* [Supplied data]
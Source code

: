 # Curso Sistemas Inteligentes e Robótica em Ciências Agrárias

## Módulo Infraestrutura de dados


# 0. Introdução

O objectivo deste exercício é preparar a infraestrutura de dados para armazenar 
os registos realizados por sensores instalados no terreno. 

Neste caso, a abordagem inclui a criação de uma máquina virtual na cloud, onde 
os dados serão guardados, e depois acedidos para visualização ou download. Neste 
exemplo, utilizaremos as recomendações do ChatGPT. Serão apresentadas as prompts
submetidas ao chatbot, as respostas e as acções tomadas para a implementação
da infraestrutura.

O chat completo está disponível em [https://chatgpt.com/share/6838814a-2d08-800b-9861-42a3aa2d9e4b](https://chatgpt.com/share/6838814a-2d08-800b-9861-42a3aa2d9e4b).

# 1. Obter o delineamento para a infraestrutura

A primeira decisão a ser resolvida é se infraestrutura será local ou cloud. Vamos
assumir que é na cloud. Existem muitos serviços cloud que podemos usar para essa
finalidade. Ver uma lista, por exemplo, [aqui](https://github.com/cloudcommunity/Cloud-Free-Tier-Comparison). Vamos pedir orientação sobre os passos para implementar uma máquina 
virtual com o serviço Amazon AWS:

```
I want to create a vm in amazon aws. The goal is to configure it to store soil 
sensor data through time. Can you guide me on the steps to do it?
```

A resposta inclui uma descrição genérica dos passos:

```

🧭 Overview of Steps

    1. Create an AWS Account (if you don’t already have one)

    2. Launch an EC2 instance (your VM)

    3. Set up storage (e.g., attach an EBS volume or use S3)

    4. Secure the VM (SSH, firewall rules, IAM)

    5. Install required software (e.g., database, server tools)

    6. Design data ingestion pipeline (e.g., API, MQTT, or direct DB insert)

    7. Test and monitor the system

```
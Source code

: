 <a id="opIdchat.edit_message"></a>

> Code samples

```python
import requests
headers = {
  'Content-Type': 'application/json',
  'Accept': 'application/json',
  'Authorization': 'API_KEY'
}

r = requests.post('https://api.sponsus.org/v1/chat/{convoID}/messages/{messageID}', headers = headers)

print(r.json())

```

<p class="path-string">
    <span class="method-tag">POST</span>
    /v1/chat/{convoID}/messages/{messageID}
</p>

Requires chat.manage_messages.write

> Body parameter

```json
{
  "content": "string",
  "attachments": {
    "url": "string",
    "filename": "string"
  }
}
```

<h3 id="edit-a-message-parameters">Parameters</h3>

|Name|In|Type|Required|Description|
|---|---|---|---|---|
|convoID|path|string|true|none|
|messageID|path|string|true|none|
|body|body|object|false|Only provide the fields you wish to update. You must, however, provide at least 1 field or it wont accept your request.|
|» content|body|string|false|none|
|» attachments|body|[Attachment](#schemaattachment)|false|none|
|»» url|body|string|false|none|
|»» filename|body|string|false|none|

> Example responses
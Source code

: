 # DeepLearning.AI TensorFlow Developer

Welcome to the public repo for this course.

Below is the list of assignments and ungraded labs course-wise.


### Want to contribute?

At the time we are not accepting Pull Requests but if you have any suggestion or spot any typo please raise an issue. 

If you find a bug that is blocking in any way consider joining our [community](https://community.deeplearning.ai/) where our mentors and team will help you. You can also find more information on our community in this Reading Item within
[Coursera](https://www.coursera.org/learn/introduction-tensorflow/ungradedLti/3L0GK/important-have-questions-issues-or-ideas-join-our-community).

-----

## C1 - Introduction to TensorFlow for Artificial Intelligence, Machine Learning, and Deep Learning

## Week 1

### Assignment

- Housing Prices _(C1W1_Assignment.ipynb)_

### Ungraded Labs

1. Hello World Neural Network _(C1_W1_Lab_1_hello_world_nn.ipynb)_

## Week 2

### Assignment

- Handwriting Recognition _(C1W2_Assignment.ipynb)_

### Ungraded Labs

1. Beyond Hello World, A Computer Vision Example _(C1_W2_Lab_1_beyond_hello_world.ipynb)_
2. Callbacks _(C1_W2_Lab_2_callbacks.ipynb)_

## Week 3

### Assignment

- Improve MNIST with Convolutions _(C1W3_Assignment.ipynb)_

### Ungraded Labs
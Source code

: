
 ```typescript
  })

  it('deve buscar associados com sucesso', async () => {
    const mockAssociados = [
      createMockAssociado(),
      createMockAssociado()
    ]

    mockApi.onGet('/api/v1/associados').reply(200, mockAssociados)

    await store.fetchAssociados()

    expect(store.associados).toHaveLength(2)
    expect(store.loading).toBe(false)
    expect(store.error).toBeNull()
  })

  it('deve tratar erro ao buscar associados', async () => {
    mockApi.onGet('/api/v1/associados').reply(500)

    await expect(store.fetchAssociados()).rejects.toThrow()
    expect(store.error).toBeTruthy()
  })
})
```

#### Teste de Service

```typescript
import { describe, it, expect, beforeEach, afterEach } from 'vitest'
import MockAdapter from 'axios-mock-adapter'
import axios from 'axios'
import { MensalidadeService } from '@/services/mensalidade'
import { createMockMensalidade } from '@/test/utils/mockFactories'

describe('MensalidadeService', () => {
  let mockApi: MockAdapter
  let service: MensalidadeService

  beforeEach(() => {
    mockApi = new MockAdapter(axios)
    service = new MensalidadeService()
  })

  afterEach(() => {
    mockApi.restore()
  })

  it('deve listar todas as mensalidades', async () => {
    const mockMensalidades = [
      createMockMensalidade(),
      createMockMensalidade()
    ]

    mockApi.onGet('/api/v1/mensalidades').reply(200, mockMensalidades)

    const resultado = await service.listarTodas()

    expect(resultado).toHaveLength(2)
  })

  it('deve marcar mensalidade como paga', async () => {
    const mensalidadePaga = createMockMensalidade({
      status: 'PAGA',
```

* [Required action] Using the records above, copy every line that has the word "this" in it.

* [Result]
Welcome to the public repo for this course.
If you find a bug that is blocking in any way consider joining our [community](https://community.deeplearning.ai/) where our mentors and team will help you. You can also find more information on our community in this Reading Item within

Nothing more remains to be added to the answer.